こどもの住む場所を変えることや将来の進学先を決めること、心と体の健康に大きな影響を与える治療やこどものお金の管理などについては父母が話し合って決められます。なお、父母の意見が対立するときには、家庭裁判所で、父母のどちらかが1人でその事項を決められるようにする裁判を受けることもできます。
暴力等や虐待から逃れるために引っ越すこと、病気やけがで緊急の治療が必要な場合などは、父母のどちらも1人で決めることができます。
養育費を確実に、しっかりと受け取れるように新たなルールの創設やルールの見直しが行われました。
文書で養育費の取り決めをしていれば、支払いが滞った場合にその文書をもって一方の親の財産を差し押さえるための申立てができるようになります。
(注釈)施行後に発生するものが対象です。
離婚のときに養育費の取り決めをしていなくても、取り決めるまでの間、こどもと暮らす親が他方の親へ、こども一人当たり月額2万円の養育費を請求できる制度です。離婚後もこどもの生活が守られるように設けられました。養育費が決まるまでの暫定的、補充的なものであり、父母の協議や家庭裁判所の手続きにより、各自の収入などを踏まえた適正な額の養育費の取り決めをしていただくことが重要です。

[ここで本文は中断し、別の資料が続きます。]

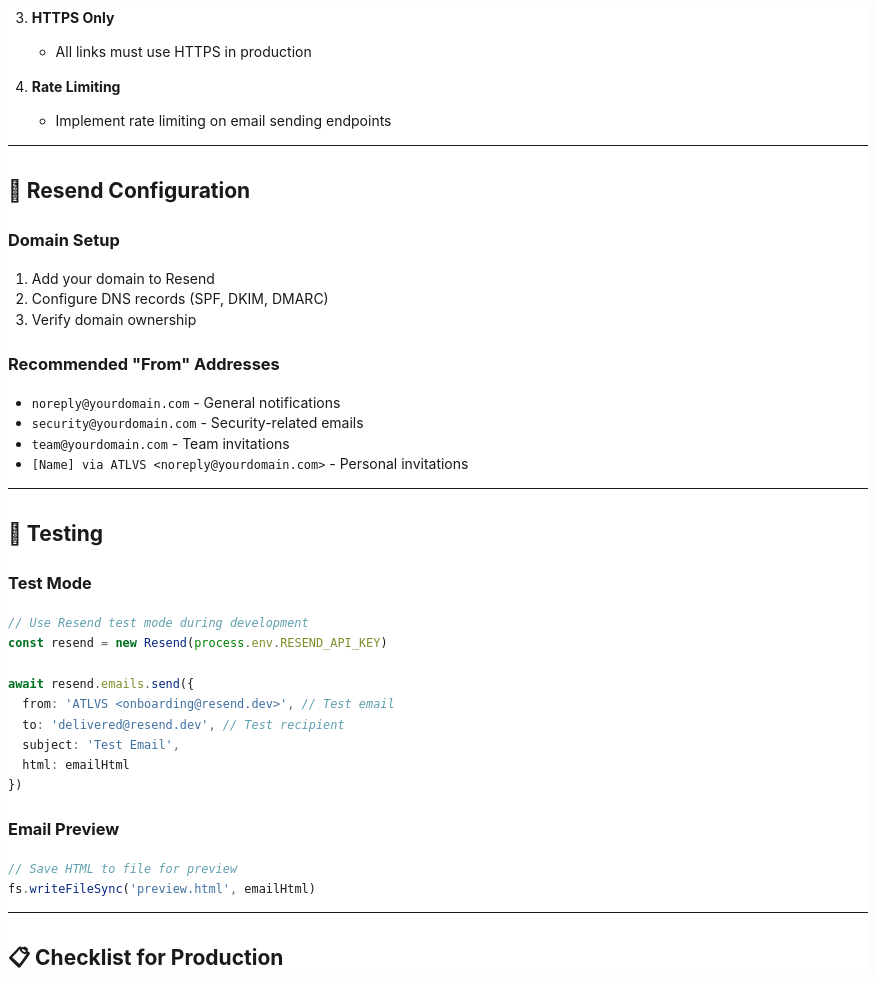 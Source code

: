 3. **HTTPS Only**
   - All links must use HTTPS in production

4. **Rate Limiting**
   - Implement rate limiting on email sending endpoints

---

## 📧 Resend Configuration

### Domain Setup

1. Add your domain to Resend
2. Configure DNS records (SPF, DKIM, DMARC)
3. Verify domain ownership

### Recommended "From" Addresses

- `noreply@yourdomain.com` - General notifications
- `security@yourdomain.com` - Security-related emails
- `team@yourdomain.com` - Team invitations
- `[Name] via ATLVS <noreply@yourdomain.com>` - Personal invitations

---

## 🧪 Testing

### Test Mode

```typescript
// Use Resend test mode during development
const resend = new Resend(process.env.RESEND_API_KEY)

await resend.emails.send({
  from: 'ATLVS <onboarding@resend.dev>', // Test email
  to: 'delivered@resend.dev', // Test recipient
  subject: 'Test Email',
  html: emailHtml
})
```

### Email Preview

```typescript
// Save HTML to file for preview
fs.writeFileSync('preview.html', emailHtml)
```

---

## 📋 Checklist for Production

(注釈)法定養育費は、父母間で取り決めるべき養育費の標準額や下限額を定める趣旨のものではありません。
(注釈)施行後に離婚した場合が対象です。
家庭裁判所は、養育費に関する裁判手続きをスムーズに進めるために、収入情報の開示を命じることができることとしています。また、養育費を請求する民事執行の手続きでは、地方裁判所に対する1回の申立てで財産の開示、給与情報の提供、判明した給与の差し押さえに関する手続きを行うことができるようになります。
こどものことを最優先に、親子交流や父母以外の親族との交流に関するルールが見直されました。
家庭裁判所の手続き中に親子交流を試行的に行うことができます。家庭裁判所はこどものためを最優先に考え、実施が適切かどうかや調査が必要かなどを検討し実施をうながします。
父母が婚姻中にこどもと別居している場合の親子交流は、こどもの利益を最優先に考えることを前提に、父母の協議で決め、決まらない時は家庭裁判所の審判等で決めることがルールとなります。
祖父母など、こどもとの間に親子関係のような親しい関係があり、こどもの利益のため特に必要があるといった場合、家庭裁判所は、こどもが父母以外の親族との交流を行えるようにできます。